*DATA SUPPLIED*
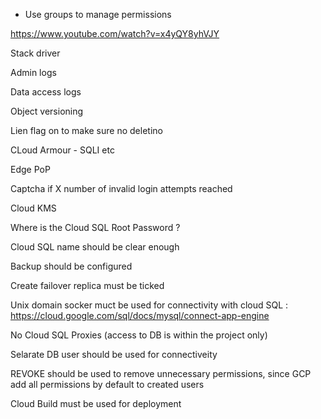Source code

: * Use groups to manage permissions 

https://www.youtube.com/watch?v=x4yQY8yhVJY





Stack driver



Admin logs

Data access logs



Object versioning 

Lien flag on to make sure no deletino



CLoud Armour - SQLI etc

Edge PoP



Captcha if X number of invalid login attempts reached



Cloud KMS



Where is the Cloud SQL Root Password ? 

Cloud SQL name should  be clear enough 

Backup should be configured 

Create failover replica must be ticked



Unix domain socker muct be used for connectivity with cloud SQL : https://cloud.google.com/sql/docs/mysql/connect-app-engine



No Cloud SQL Proxies (access to DB is within the project only)



Selarate DB user should be used for connectiveity

REVOKE should be used to remove unnecessary permissions, since GCP add all permissions by default to created users 



Cloud Build must be used for deployment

*WHAT TO WORK ON*
Could you tally the lines of the listing above that contain the word "must"? Give the number by itself.

*EXERCISE ANSWER*
2